Elogio de la apariencia
En El prójimo y lo abyecto Carlos Quiroga recuerda que la primera prohibición es la del canibalismo, la de la injerencia sobre los cuerpos. Decimos que el ser humano existe desde que existe la sepultura. Esta es una marca, no de una sustitución del objeto, sino de un vaciamiento. “La tumba de Moisés está tan vacía para Freud como la de Cristo para Hegel”, afirma Lacan, porque de lo que se trata es del vaciamiento de la tumba. El autor llega a afirmar que Hamlet está más cerca de la melancolía que de la histeria o la obsesión. Ahí donde nosotros vemos la tumba, los semblantes, el príncipe de Dinamarca no ve otra cosa que carne corrompida, gusanos que devoran, etc. El melancólico rechaza todo tipo de semblante, en el sentido de la apariencia.10 Por esta razón, Freud afirmaba que aquel está más cerca de la verdad que otros sujetos. Es una afirmación engañosa, ya que podemos decir que está tan cerca como tan lejos de ella. La verdad que nos interesa –la que lleva a la vida– está más cerca de la poesía y las ficciones que de la ciencia. “¡Es la realidad!”, exclama el melancólico, quien entiende demasiado rápido, sustrayendo a la verdad lo que ésta le debe al tiempo. Ataca así al lazo social, porque para que este exista, hace falta que se soporte el desconocimiento de la lógica en la que se sostiene.

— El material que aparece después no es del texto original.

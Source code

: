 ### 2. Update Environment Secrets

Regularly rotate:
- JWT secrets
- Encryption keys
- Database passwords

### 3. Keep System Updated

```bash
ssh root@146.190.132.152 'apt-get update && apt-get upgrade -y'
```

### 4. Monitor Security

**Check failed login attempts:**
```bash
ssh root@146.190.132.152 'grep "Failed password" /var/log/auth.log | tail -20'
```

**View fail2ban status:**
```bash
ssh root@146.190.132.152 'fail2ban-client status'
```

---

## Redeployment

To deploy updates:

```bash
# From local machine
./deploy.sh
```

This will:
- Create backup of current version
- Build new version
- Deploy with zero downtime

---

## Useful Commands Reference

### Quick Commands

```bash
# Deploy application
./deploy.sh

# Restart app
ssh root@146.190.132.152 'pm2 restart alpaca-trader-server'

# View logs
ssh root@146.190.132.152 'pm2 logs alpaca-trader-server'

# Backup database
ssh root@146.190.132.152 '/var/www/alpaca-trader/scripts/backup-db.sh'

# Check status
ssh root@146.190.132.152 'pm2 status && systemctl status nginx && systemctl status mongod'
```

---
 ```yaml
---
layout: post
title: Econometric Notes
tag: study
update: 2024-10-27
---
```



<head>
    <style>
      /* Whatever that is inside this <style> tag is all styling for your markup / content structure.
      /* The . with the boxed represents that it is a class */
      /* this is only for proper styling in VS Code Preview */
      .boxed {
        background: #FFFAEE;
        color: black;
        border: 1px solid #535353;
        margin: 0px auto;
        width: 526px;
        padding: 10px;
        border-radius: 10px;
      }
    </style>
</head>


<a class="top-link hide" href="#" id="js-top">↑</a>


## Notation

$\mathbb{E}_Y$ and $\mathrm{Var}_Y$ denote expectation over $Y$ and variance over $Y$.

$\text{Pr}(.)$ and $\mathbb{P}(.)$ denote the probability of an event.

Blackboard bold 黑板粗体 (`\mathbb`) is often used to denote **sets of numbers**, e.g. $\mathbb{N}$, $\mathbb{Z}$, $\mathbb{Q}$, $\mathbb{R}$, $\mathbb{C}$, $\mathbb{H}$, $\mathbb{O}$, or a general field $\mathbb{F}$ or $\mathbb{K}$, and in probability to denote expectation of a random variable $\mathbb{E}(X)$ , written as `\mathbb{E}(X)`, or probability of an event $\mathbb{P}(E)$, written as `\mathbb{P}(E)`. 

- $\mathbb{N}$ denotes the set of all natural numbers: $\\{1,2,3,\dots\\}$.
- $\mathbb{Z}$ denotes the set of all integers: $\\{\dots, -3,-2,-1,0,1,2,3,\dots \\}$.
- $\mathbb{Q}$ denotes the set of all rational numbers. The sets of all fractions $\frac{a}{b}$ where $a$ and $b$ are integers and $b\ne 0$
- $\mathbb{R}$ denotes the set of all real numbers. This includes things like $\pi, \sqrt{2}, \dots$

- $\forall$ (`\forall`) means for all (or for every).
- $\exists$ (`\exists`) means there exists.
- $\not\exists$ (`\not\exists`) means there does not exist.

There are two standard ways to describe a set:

Si propusimos la expresión de “lo melancólico” para extender los límites de lo que la melancolía nos enseña, es por el hecho de que, este fenómeno de desmembramiento de la lógica de los semblantes es imposible de reducirlo a una estructura clínica, y ni siquiera a una posición subjetiva particular. Hay quienes no pueden disfrutar de un asado por ver en la mesa un animal muerto, o en la carne a punto un cuerpo ensangrentado. ¿Debemos concluir que se trata de una melancolía apresuradamente? ¿No es, dicho modo de percibir, de sentir, de hablar, aun en sus formas más variadas y sutiles, un fenómeno mucho más recurrente y cotidiano que la melancolía como tal? Cuando Lacan dice que Marx inventó el síntoma está, entre otras cosas, afirmando que en tanto se desmenuza la lógica que subyace un fenómeno, este fenómeno pierde su eficacia. Lo melancólico, al desmembrar la lógica que subyace al lazo social, no produce más que su ruptura, deshaciéndolo tal como el síntoma se deshace al resolverse.11 Quizás por esto mismo Freud diga sobre su imposibilidad de amar: ¿cómo podemos amar a alguien si no desconocemos la lógica que subyace al lazo amoroso? ¿No es incluso el aburrimiento lo que se desprende de este modo de satisfacción pulsional grotesco, vacío del gusto de las fantasías? La graduación melancólica de alguien podría calcularse por el aburrimiento que es capaz de provocar en sus interlocutores, es decir, por la sangre que les absorbe. Hay quienes lo hacen muy rápidamente. Adentran en detalles innecesarios, carecen del don de la elipsis y la fluidez propia de la narración. Vale mencionar aquí una anécdota de Winnicott, a quien un sacerdote le consulta por cómo diferenciar quien tiene problemas de fe del que tiene problemas psiquiátricos. Winnicott le responde que si sienten que una persona los aburre, necesita ser tratado psiquiátricamente, y si esta logra mantenerlo interesado, podrán ayudarlo.